Verantwortungsvoll handeln - Menschen stehen im Mittelpunkt
Pater Guido aus dem Kloster Marienstatt, der dem Haus lange und eng verbunden ist, segnete den neuen Herzkathetermessplatzes sowie alle Mitarbeitenden, die dort künftig Patientinnen und Patienten versorgen werden. In seiner Ansprache stellte er den Menschen in den Mittelpunkt und betonte die Verantwortung aller, die sich täglich für die Gesundheit ihrer Mitmenschen einsetzen.

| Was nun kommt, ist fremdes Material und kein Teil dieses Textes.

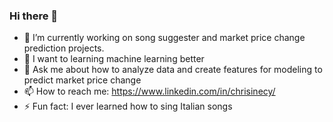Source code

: ### Hi there 👋
- 🔭 I’m currently working on song suggester and market price change prediction projects.
- 🌱 I want to learning machine learning better
- 💬 Ask me about how to analyze data and create features for modeling to predict market price change
- 📫 How to reach me: https://www.linkedin.com/in/chrisinecy/
- ⚡ Fun fact: I ever learned how to sing Italian songs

Dabei bezog er sich auf Jesus Sirach 39,8 und stellte den Gedanken der Weisheit und des verantwortungsvollen Handelns in den Mittelpunkt. Die Segnung verlieh der Veranstaltung einen würdigen und zugleich persönlichen Rahmen und unterstrich die christlichen Werte, für die das Evang. Klinikum Westerwald steht.
Nach dem offiziellen Teil nutzten die Gäste die Gelegenheit, den neuen Herzkathetermessplatz bei Führungen kennenzulernen. Dabei wurde deutlich, dass die Investition weit mehr ist als eine technische Neuerung: Mit der Inbetriebnahme des neuen Herzkathetermessplatzes setzt das EKW seine konsequente Entwicklung zu einem modernen Gesundheitsversorger fort. Die Investition stärkt den Standort Hachenburg nachhaltig und trägt dazu bei, die medizinische Versorgung der Menschen in der Region auch in Zukunft auf hohem Niveau sicherzustellen. Sie ist damit ein klares Bekenntnis zur langfristigen Sicherung einer leistungsfähigen Herzmedizin und einer verlässlichen regionalen Notfallversorgung im Westerwald.